In the year since the Georgian attack on South Ossetia and the Russian peacekeeping battalion stationed there, the facts of what transpired have been largely established beyond a reasonable doubt. Yet the myths of the conflict persist in the media and, more dangerously, among American policy makers.
In a recent opinion article in the Washington Post, Georgian President Mikheil Saakashvili repeated his frequent claim that the Russian military operation “was a long-planned invasion aimed at toppling my government and increasing Moscow’s control over our region.” During his July trip to Tbilisi, Vice President Joseph Biden seemed to support Saakashvili’s position by stating that Russia “used a pretext to invade your country.” This is nonsense.
Reports from the Organization for Cooperation and Security in Europe’s (OSCE) observers on the ground, independent journalists and, most importantly, a number of senior Georgian officials who later broke with the Saakashvili regime, all confirm that it was the Georgian president who personally ordered a tank assault on the South Ossetian capital of Tskhinvali and, specifically, on the Russian peacekeeping unit located there. This conclusion is widely shared by CIA and Pentagon intelligence analysts. It is difficult to explain why Mr. Biden sounded unaware of this while accompanied to Georgia by officials from the National Security Council, the State Department, and the Pentagon.

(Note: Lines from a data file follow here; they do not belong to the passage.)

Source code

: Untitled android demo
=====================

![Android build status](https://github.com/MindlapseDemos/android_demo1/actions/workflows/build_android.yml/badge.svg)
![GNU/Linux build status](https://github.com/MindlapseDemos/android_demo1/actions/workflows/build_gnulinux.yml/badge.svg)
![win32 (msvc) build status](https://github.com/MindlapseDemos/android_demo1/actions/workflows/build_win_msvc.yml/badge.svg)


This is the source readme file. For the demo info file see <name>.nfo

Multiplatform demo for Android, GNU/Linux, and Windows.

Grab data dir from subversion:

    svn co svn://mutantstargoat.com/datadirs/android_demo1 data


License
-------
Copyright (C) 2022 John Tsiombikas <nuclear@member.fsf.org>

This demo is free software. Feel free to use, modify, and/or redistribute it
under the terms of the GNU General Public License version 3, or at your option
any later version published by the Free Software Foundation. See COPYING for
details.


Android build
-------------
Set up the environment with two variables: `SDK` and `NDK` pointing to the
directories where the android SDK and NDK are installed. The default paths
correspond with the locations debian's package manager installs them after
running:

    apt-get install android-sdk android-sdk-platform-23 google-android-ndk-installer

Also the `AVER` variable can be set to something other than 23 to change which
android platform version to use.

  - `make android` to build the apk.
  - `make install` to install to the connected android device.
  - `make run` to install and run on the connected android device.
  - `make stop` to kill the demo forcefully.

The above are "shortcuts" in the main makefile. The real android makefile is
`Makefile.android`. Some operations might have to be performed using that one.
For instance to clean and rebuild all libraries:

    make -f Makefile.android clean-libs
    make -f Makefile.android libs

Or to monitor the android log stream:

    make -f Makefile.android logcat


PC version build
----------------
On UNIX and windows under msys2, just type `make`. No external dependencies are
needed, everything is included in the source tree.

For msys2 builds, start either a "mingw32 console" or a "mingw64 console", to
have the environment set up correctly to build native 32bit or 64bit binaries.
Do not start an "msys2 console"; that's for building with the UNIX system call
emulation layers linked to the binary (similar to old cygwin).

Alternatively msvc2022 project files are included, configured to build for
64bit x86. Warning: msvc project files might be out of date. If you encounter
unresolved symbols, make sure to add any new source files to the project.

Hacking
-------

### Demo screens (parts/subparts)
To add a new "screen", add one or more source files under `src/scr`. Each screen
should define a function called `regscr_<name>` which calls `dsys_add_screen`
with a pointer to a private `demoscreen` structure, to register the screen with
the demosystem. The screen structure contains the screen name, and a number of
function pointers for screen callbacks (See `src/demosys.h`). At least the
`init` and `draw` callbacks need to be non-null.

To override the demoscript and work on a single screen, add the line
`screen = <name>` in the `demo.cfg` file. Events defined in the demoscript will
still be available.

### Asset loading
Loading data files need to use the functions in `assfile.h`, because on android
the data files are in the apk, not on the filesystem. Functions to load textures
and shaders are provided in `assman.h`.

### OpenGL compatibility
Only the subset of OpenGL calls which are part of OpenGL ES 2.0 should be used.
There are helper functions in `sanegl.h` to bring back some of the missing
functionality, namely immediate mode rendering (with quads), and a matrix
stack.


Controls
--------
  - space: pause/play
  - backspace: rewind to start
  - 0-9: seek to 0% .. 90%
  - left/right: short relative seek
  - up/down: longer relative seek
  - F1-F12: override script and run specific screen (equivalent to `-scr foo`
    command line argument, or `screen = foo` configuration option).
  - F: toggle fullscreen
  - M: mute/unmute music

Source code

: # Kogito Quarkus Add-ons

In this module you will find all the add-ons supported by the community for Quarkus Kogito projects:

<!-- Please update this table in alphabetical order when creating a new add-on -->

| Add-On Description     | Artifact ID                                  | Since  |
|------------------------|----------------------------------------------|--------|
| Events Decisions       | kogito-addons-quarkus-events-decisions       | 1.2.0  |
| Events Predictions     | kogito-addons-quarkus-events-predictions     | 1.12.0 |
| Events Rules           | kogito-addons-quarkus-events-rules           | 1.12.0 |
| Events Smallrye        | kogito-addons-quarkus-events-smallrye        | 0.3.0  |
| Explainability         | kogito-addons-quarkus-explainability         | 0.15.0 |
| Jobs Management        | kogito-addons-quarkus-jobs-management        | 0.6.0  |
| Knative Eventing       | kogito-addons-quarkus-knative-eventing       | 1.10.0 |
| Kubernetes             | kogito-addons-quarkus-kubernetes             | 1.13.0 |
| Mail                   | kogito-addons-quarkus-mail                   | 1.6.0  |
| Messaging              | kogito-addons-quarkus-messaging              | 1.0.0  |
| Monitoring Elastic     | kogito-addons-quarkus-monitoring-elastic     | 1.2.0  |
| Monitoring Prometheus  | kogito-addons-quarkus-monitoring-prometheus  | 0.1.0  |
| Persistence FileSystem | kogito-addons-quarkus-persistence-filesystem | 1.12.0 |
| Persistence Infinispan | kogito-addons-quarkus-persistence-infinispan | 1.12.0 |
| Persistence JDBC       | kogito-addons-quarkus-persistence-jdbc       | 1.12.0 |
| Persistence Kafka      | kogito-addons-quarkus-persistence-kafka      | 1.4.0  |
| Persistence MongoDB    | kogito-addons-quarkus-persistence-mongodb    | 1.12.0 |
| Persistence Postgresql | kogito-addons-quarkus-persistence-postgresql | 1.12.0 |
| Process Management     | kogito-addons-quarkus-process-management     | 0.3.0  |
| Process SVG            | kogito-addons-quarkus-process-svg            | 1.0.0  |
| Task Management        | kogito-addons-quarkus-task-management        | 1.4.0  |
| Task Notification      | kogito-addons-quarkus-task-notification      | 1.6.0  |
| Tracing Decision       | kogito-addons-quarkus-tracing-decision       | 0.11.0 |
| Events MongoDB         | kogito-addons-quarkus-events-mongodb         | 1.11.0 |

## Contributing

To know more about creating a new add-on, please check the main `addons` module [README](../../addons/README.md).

Nor was Saakashvili caught in some kind of a trap. On the contrary, for many months the Russian government warned that independence for Kosovo—changing the borders of Serbia, a sovereign democratic state, against its will—would be a precedent for Abkhazia and South Ossetia. Senior Russian officials stated both publicly and privately, in discussions with their U.S. counterparts, that Moscow would not immediately recognize Abkhazia and South Ossetia as independent states in response to Kosovo’s independence, but that it would be receptive to “requests” from both enclaves for greater integration with Russia. A larger Russian economic and military presence quickly followed.